_Task requirements_
Go from the first line below to the one with "with $c_j$ the" and print each line exactly.
BEGIN
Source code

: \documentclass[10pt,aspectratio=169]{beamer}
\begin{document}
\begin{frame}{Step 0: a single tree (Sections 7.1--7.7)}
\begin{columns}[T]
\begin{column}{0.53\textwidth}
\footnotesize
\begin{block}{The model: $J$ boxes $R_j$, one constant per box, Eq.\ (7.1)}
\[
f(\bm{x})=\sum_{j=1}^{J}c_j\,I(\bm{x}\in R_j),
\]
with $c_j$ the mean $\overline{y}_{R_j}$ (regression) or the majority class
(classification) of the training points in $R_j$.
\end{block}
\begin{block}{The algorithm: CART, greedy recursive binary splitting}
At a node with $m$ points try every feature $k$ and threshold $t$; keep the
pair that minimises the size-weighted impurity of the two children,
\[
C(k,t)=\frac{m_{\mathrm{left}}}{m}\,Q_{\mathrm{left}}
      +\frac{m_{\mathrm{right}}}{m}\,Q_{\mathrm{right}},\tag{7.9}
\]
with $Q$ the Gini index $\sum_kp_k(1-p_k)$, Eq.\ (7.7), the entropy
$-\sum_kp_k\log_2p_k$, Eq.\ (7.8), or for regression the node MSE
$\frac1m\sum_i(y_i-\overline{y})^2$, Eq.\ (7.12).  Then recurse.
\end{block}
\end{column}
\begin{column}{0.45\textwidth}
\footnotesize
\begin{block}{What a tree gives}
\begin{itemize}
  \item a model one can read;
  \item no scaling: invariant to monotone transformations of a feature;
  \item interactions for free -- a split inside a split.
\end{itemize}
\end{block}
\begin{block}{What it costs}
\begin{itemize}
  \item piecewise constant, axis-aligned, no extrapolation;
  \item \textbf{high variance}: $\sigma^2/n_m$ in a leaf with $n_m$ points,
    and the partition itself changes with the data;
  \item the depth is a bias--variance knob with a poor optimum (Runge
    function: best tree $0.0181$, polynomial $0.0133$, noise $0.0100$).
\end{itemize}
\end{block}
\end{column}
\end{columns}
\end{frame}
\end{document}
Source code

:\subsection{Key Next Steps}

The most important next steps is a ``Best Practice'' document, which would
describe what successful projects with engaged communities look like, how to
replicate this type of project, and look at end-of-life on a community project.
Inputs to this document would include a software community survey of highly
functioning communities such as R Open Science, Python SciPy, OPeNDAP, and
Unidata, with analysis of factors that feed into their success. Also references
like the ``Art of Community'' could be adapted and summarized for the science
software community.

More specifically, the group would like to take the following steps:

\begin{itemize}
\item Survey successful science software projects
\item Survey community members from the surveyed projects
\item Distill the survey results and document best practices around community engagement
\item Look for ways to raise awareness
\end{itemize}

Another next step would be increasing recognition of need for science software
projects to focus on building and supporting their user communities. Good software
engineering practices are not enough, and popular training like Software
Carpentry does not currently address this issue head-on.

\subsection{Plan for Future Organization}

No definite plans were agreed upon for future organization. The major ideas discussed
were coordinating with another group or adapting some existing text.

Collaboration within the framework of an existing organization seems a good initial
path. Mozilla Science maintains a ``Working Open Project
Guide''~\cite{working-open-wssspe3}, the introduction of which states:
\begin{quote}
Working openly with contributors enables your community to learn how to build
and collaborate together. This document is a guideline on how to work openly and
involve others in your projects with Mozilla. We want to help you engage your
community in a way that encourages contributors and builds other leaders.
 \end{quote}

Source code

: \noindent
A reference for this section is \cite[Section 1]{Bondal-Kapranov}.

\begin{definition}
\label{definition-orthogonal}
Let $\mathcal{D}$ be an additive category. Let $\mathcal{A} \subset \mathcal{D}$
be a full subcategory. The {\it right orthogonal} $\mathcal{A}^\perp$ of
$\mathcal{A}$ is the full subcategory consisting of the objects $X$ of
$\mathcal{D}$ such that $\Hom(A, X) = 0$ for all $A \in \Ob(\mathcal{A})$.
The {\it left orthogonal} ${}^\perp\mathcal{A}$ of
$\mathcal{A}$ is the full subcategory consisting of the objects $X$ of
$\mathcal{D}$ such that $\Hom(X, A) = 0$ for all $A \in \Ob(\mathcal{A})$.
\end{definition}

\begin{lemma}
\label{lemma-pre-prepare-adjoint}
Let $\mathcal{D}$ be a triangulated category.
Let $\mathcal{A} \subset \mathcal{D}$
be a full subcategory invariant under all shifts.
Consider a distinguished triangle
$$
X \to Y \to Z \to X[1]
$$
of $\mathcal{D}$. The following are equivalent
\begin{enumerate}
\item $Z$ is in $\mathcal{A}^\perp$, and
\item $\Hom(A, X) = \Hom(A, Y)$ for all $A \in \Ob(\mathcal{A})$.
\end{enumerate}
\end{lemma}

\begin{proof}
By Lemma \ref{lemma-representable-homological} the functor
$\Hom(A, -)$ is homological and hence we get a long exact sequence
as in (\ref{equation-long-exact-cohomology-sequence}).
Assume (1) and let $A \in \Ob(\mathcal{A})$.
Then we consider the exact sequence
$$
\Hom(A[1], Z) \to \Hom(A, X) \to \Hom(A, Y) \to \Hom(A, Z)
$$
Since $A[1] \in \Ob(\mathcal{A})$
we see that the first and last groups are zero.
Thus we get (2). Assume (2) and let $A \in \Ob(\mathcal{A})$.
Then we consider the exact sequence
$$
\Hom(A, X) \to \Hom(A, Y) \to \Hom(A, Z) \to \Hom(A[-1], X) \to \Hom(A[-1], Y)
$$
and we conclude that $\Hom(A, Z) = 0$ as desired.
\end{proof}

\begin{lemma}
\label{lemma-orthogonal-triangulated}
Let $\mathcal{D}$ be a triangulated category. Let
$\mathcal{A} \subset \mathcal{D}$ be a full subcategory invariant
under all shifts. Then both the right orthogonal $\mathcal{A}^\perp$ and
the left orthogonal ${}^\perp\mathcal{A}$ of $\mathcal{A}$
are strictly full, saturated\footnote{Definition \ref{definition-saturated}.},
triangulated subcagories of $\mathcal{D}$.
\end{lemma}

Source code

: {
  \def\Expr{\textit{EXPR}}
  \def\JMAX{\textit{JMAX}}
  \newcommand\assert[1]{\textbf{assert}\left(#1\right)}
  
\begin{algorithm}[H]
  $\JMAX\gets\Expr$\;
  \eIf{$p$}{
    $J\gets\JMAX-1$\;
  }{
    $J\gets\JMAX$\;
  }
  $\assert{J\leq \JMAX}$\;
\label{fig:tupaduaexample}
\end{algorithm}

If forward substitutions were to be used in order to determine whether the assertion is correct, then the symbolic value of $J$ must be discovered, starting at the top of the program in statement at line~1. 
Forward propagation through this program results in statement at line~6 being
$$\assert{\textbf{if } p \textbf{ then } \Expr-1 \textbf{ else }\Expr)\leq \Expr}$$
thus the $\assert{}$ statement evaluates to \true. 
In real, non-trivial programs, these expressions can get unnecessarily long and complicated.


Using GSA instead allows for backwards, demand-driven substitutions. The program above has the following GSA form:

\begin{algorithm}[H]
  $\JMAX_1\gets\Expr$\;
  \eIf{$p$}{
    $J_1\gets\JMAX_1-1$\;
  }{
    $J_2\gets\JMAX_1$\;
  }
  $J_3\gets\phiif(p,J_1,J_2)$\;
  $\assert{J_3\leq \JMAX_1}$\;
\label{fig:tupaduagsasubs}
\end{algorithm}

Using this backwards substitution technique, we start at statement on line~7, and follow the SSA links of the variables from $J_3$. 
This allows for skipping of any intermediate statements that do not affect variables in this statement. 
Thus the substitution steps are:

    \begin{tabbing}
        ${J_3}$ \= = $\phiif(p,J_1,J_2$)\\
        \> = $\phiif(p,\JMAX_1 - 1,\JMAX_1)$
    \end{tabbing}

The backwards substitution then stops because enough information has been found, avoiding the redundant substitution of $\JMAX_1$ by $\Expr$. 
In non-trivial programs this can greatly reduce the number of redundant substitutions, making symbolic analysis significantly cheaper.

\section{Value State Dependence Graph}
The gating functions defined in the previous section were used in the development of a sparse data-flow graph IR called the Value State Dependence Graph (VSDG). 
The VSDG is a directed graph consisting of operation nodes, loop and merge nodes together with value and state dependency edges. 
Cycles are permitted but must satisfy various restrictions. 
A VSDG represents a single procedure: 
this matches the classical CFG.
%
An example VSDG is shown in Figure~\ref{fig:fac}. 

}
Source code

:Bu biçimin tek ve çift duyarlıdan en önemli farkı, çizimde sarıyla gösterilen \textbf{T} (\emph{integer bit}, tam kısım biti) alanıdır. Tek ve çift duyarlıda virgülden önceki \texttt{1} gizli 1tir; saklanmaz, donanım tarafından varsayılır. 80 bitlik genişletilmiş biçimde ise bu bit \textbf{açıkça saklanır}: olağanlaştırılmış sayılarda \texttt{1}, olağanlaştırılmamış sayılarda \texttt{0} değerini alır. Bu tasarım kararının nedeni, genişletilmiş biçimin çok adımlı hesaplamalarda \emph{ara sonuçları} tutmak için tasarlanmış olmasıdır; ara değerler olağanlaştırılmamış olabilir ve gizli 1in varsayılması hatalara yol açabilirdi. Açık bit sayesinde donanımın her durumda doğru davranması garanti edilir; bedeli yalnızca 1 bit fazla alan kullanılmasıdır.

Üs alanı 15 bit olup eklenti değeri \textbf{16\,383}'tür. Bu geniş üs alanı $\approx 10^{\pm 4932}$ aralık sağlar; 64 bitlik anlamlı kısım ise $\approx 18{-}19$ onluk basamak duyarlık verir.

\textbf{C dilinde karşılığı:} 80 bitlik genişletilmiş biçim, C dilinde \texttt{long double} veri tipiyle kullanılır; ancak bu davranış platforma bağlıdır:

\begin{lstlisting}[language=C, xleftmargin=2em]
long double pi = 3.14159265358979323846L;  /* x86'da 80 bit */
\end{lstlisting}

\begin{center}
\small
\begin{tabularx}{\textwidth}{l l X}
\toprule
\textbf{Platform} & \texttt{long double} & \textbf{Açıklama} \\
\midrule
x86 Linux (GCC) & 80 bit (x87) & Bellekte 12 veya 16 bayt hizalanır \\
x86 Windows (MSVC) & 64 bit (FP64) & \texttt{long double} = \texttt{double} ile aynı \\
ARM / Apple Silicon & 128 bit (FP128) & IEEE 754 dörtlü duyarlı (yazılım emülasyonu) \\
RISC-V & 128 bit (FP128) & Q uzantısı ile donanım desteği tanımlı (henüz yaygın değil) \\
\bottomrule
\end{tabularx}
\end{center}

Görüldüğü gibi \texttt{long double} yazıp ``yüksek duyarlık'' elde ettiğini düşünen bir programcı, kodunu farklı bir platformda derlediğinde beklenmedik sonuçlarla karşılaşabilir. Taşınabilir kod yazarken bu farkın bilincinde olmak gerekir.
END
_The answer_
Source code

: \documentclass[10pt,aspectratio=169]{beamer}
\begin{document}
\begin{frame}{Step 0: a single tree (Sections 7.1--7.7)}
\begin{columns}[T]
\begin{column}{0.53\textwidth}
\footnotesize
\begin{block}{The model: $J$ boxes $R_j$, one constant per box, Eq.\ (7.1)}
\[
f(\bm{x})=\sum_{j=1}^{J}c_j\,I(\bm{x}\in R_j),
\]
with $c_j$ the mean $\overline{y}_{R_j}$ (regression) or the majority class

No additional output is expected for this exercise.